Комната становилась всё тише.
Мария Игнатьевна по-прежнему держалась лучше остальных. Даже сейчас. Она сидела прямо, сложив руки на коленях, и если бы не глаза, слишком неподвижные для спокойного человека, можно было бы подумать, что всё это её забавляет.
Елизавета ждала именно этого момента.
Она вынула фарфоровый флакон и поставила на стол.
Белый. С синей росписью. Невинный с виду.
— В этом сосуде, — сказала она, — был след последнего состава княгини. Но не сам след сейчас важен. Важнее то, что люди, работавшие с ним не случайно, знали: после соприкосновения с воздухом и металлом его остаток быстро меняется и теряет часть признаков.

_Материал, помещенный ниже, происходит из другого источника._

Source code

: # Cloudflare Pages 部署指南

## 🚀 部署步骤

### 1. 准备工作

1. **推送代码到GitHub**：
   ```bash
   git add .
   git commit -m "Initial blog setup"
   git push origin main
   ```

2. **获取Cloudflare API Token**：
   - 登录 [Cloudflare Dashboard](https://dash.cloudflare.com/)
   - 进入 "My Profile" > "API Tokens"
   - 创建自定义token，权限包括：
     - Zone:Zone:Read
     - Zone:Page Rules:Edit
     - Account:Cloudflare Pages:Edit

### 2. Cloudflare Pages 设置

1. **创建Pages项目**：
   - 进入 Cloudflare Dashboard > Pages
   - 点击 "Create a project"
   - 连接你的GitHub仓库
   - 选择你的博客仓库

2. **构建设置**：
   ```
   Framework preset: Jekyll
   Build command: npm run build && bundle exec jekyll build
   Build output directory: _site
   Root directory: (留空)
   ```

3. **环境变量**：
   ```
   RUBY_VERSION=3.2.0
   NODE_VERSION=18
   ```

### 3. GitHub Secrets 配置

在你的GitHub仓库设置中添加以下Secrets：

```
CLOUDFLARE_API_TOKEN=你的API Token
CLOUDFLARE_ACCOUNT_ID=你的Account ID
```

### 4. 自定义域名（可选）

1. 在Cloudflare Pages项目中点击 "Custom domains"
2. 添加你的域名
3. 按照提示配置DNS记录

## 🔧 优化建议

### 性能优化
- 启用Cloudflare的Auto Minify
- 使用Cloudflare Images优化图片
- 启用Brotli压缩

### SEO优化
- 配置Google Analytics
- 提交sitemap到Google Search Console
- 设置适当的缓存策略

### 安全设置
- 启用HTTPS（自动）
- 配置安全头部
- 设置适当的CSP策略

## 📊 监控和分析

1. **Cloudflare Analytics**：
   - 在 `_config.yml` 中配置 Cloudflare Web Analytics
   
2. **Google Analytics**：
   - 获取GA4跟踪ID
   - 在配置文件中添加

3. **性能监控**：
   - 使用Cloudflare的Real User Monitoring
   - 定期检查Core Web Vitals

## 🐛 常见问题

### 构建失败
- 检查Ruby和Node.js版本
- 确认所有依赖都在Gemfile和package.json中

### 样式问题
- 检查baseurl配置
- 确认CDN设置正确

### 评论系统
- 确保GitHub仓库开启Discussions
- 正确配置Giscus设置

Поэтому сосуды брали либо через ткань, либо за нижнюю часть, не касаясь горлышка.
Она намеренно чуть изменила формулировку. Не солгала совсем. Но упростила и обострила достаточно, чтобы профессиональное самолюбие и страх сделали своё.
— Это нелепость, — сказала Мария Игнатьевна. — Если бы такой след существовал, серебро на ложке дало бы иной оттенок уже через четверть часа, а на глазури, наоборот, сохранилось бы больше.
В комнате стало тихо так резко, будто кто-то задул весь воздух.
Мария Игнатьевна замолчала не сразу. Ещё секунда понадобилась ей, чтобы понять: она сказала именно то, чего не должен знать человек, никогда не державший такой состав и не следивший за его поведением.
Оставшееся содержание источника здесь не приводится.